▸ **Data extract**:
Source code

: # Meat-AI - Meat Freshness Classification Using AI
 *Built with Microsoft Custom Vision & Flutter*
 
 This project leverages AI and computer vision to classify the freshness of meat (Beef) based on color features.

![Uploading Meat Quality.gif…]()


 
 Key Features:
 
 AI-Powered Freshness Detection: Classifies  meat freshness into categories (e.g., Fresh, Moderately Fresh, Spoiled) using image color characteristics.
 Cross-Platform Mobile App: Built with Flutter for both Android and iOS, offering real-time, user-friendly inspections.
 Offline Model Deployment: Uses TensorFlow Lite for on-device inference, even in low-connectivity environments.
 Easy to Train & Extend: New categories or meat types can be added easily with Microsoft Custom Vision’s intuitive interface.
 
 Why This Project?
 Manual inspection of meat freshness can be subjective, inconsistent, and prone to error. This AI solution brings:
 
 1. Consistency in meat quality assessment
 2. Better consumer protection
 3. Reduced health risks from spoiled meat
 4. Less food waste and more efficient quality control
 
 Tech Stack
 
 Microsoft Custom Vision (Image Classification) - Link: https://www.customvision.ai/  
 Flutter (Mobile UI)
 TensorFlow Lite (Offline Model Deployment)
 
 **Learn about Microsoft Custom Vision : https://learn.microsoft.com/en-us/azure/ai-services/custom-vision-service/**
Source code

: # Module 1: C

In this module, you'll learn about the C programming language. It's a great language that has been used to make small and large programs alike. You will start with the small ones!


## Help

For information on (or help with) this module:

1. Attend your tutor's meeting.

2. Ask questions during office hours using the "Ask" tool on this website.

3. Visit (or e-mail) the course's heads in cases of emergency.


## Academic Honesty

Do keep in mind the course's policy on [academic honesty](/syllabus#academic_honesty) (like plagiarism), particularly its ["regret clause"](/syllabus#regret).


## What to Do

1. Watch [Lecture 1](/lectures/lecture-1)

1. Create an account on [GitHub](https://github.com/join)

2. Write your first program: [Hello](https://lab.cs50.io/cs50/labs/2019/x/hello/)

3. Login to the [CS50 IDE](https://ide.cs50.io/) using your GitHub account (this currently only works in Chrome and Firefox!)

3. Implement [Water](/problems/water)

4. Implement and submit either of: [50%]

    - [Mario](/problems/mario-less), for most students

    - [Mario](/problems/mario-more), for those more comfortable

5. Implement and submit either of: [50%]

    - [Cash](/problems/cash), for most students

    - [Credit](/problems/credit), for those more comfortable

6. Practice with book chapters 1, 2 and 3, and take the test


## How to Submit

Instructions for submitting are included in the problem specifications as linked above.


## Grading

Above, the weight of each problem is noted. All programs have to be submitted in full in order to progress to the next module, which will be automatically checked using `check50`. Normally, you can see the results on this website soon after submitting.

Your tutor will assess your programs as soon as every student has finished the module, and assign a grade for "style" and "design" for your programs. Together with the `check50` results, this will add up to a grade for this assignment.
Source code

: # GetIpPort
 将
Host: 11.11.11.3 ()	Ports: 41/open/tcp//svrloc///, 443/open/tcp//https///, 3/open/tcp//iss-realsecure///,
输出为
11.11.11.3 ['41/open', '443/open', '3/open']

▸ **Exercise brief**:
Display each line of the data where "color" occurs.

▸ **Solved problem**:
 This project leverages AI and computer vision to classify the freshness of meat (Beef) based on color features.
 AI-Powered Freshness Detection: Classifies  meat freshness into categories (e.g., Fresh, Moderately Fresh, Spoiled) using image color characteristics.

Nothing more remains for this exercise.